Prefiro amigo de coluna forte
O musical premiado da Brodway, chamado Hamilton, pode ser visto no streaming “Disney +”. A obra trata da vida de Alexander Hamilton, um dos pais fundadores dos Estados Unidos, que tem uma história de vida cheia de reviravoltas e é marcada pela capacidade de trabalho e inteligência fora do comum.
Ele nasceu em uma colônia britânica na América do Norte, ficou órfão e foi de navio aos EUA na esperança de uma vida melhor. Para quem é fã de musicais, tem curiosidade por história ou só quer um entretenimento de qualidade, é um programão. Me enquadro nos três e, por isso mesmo, já assisti ao citado musical tantas vezes que já perdi as contas.
A cada vez que assisto, algo novo chama a atenção ou soa diferente. Um clássico, né? Não somos os mesmos e as coisas também não. Pois bem, na última vez que assisti, um diálogo muito rápido ficou ecoando por dias.
Após um escândalo na sua vida pessoal e a perda de um filho, a carreira política de Hamilton estava bastante abalada. Não havia a possibilidade de concorrer à presidência e substituir George Washington – de quem foi braço direito – , mas os dois presidenciáveis eram conhecidos seus.
Jefferson e Burr, ambos também participaram do que é considerada a fundação dos Estados Unidos como nação e, por mais que tenham trabalhado juntos, eram inimigos seus. Ao longo da vida, brigaram muitíssimo, por diversos motivos. Diante do dilema sobre quem apoiar, sabendo que seu apoio seria o fiel da balança, ele opta por Thomas Jefferson.
Ao ser questionado por Burr, responde que, mesmo tendo convivido menos com Thomas Jefferson, e não concordando com ele em muitas coisas, ele sabe quem Jefferson é. Sabe quais são seus princípios e sabe quais seus valores. Burr mudou de partido, ideias e ações durante a vida baseado nos interesses, não era confiável.
A lição presente nesse curto diálogo é gigante, inclusive essa lição diz muito sobre o porquê de a vida e memória de Hamilton serem homenageadas até hoje. Diante de um momento importante, soube ver além de si e valorizar a honra e o apego aos valores no outro. Esse tipo de coisa não é tangível ou passível de receber um preço, remete a pessoas que têm um centro forte, qualidade que se expressa de formas distintas nas personalidades.

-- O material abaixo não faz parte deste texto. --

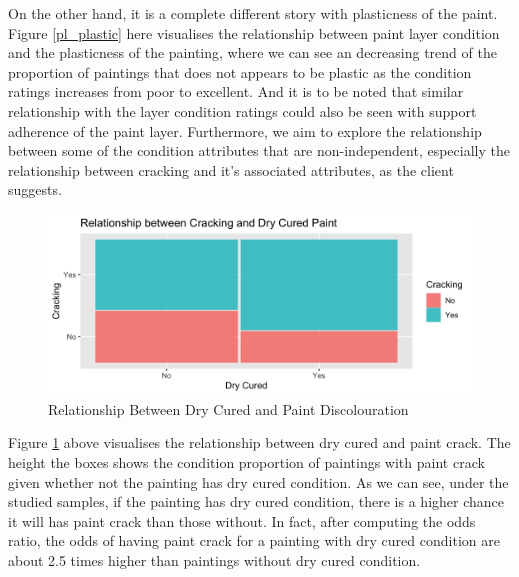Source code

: \documentclass[11pt, oneside]{article}
\begin{document}
\noindent On the other hand, it is a complete different story with plasticness of the paint. Figure \ref{pl_plastic} here visualises the relationship between paint layer condition and the plasticness of the painting, where we can see an decreasing trend of the proportion of paintings that does not appears to be plastic as the condition ratings increases from poor to excellent. And it is to be noted that similar relationship with the layer condition ratings could also be seen with support adherence of the paint layer.
\bigbreak
\noindent Furthermore, we aim to explore the relationship between some of the condition attributes that are non-independent, especially the relationship between cracking and it's associated attributes, as the client suggests.

\begin{figure}[H]
    \centering
    \includegraphics[scale=0.2]{images/dry_crack.png}
    \caption{Relationship Between Dry Cured and Paint Discolouration}
    \label{dry_crack}
\end{figure}

\noindent Figure \ref{dry_crack} above visualises the relationship between dry cured and paint crack. The height the boxes shows the condition proportion of paintings with paint crack given whether not the painting has dry cured condition. As we can see, under the studied samples, if the painting has dry cured condition, there is a higher chance it will has paint crack than those without. In fact, after computing the odds ratio, the odds of having paint crack for a painting with dry cured condition are about 2.5 times higher than paintings without dry cured condition.
\end{document}
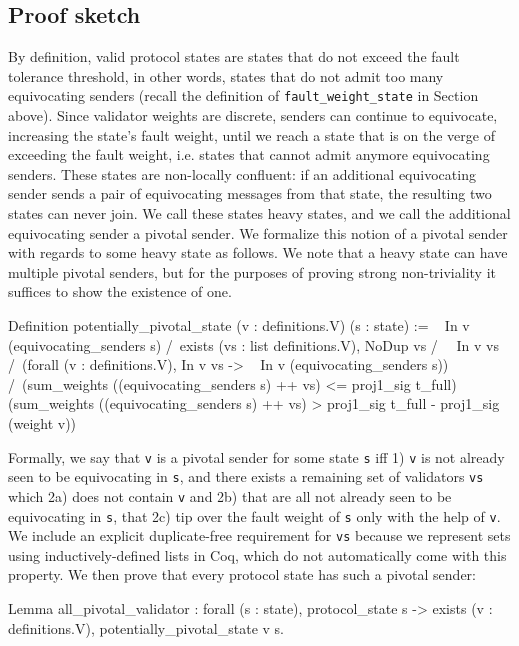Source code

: \documentclass[runningheads]{llncs}
\begin{document}
\subsection{Proof sketch}
By definition, valid protocol states are states that do not exceed the fault tolerance threshold, in other words, states that do not admit too many equivocating senders (recall the definition of \verb|fault_weight_state| in Section \label{sec:formalization} above). Since validator weights are discrete, senders can continue to equivocate, increasing the state's fault weight, until we reach a state that is on the verge of exceeding the fault weight, i.e. states that cannot admit anymore equivocating senders. These states are non-locally confluent: if an additional equivocating sender sends a pair of equivocating messages from that state, the resulting two states can never join. We call these states heavy states, and we call the additional equivocating sender a pivotal sender. We formalize this notion of a pivotal sender with regards to some heavy state as follows. We note that a heavy state can have multiple pivotal senders, but for the purposes of proving strong non-triviality it suffices to show the existence of one.
\begin{coq}
Definition potentially_pivotal_state (v : definitions.V)
																		 (s : state) :=
	~ In v (equivocating_senders s) /\
	exists (vs : list definitions.V),
	NoDup vs /\
	~ In v vs /\
	(forall (v : definitions.V),
	In v vs -> ~ In v (equivocating_senders s)) /\
	(sum_weights ((equivocating_senders s) ++ vs)
	<= proj1_sig t_full)%
	(sum_weights ((equivocating_senders s) ++ vs) >
	proj1_sig t_full - proj1_sig (weight v))%
\end{coq}
Formally, we say that \verb|v| is a pivotal sender for some state \verb|s| iff 1) \verb|v| is not already seen to be equivocating in \verb|s|, and there exists a remaining set of validators \verb|vs| which 2a) does not contain \verb|v| and 2b) that are all not already seen to be equivocating in \verb|s|, that 2c) tip over the fault weight of \verb|s| only with the help of \verb|v|. We include an explicit duplicate-free requirement for \verb|vs| because we represent sets using inductively-defined lists in Coq, which do not automatically come with this property.
We then prove that every protocol state has such a pivotal sender:
\begin{coq}
Lemma all_pivotal_validator :
	forall (s : state),
	protocol_state s ->
	exists (v : definitions.V),
	potentially_pivotal_state v s.
\end{coq}
\end{document}
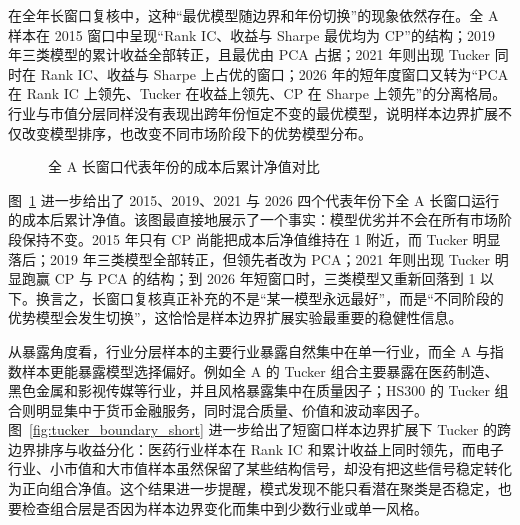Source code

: 在全年长窗口复核中，这种“最优模型随边界和年份切换”的现象依然存在。全 A 样本在 2015 窗口中呈现“Rank IC、收益与 Sharpe 最优均为 CP”的结构；2019 年三类模型的累计收益全部转正，且最优由 PCA 占据；2021 年则出现 Tucker 同时在 Rank IC、收益与 Sharpe 上占优的窗口；2026 年的短年度窗口又转为“PCA 在 Rank IC 上领先、Tucker 在收益上领先、CP 在 Sharpe 上领先”的分离格局。行业与市值分层同样没有表现出跨年份恒定不变的最优模型，说明样本边界扩展不仅改变模型排序，也改变不同市场阶段下的优势模型分布。

\begin{figure}[!t]
\centering
{}
\caption{全 A 长窗口代表年份的成本后累计净值对比}
\label{fig:all_a_long_window_cost}
\end{figure}

图~\ref{fig:all_a_long_window_cost} 进一步给出了 2015、2019、2021 与 2026 四个代表年份下全 A 长窗口运行的成本后累计净值。该图最直接地展示了一个事实：模型优劣并不会在所有市场阶段保持不变。2015 年只有 CP 尚能把成本后净值维持在 1 附近，而 Tucker 明显落后；2019 年三类模型全部转正，但领先者改为 PCA；2021 年则出现 Tucker 明显跑赢 CP 与 PCA 的结构；到 2026 年短窗口时，三类模型又重新回落到 1 以下。换言之，长窗口复核真正补充的不是“某一模型永远最好”，而是“不同阶段的优势模型会发生切换”，这恰恰是样本边界扩展实验最重要的稳健性信息。

从暴露角度看，行业分层样本的主要行业暴露自然集中在单一行业，而全 A 与指数样本更能暴露模型选择偏好。例如全 A 的 Tucker 组合主要暴露在医药制造、黑色金属和影视传媒等行业，并且风格暴露集中在质量因子；HS300 的 Tucker 组合则明显集中于货币金融服务，同时混合质量、价值和波动率因子。图~\ref{fig:tucker_boundary_short} 进一步给出了短窗口样本边界扩展下 Tucker 的跨边界排序与收益分化：医药行业样本在 Rank IC 和累计收益上同时领先，而电子行业、小市值和大市值样本虽然保留了某些结构信号，却没有把这些信号稳定转化为正向组合净值。这个结果进一步提醒，模式发现不能只看潜在聚类是否稳定，也要检查组合层是否因为样本边界变化而集中到少数行业或单一风格。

A esse centro forte, é possível remeter a imagem de uma coluna. A palavra “coluna” pode fazer referência ao que segura construções inteiras ou à espinha dorsal, que segura um ser humano. Como disse, a lição desse breve diálogo ficou em minha mente por dias.
Bauman e seus fãs que me perdoem – ou não – mas a liquidez da sociedade, das relações e das pessoas não me parece atraente. Confrontada com diálogos como esse e com acontecimentos do dia a dia, tenho cada vez mais certeza que é a solidez, e não a liquidez, que faz com que pessoas e suas histórias cheguem mais longe e valham a pena de serem lembradas.
Mas ok, não precisamos fundar uma nova nação nem ganhar um musical para a vida. A lição de Hamilton e a preocupação com a solidez têm tido cada vez mais espaço na vida diária. Afinal, é na rotina e nas pequenas coisas, que às vezes passam sem nem percebermos, que está a mágica da coisa. E uma parede sólida é feita de vários pequenos pedaços, não é mesmo?
Gente que tem coluna costuma ser mais confiável. Cada dia mais os prefiro para amigos. Amigos mesmo, não colegas. Ainda que pensem de forma oposta, como foi com Hamilton e Jefferson, essas pessoas de coluna forte revelando – não nos grandes discursos, mas nas atitudes diárias – compromisso e responsabilidade são as melhores para ter por perto e em quem, ainda que pensem diversamente, podemos colocar o nosso apoio e voto, ao que quer que seja.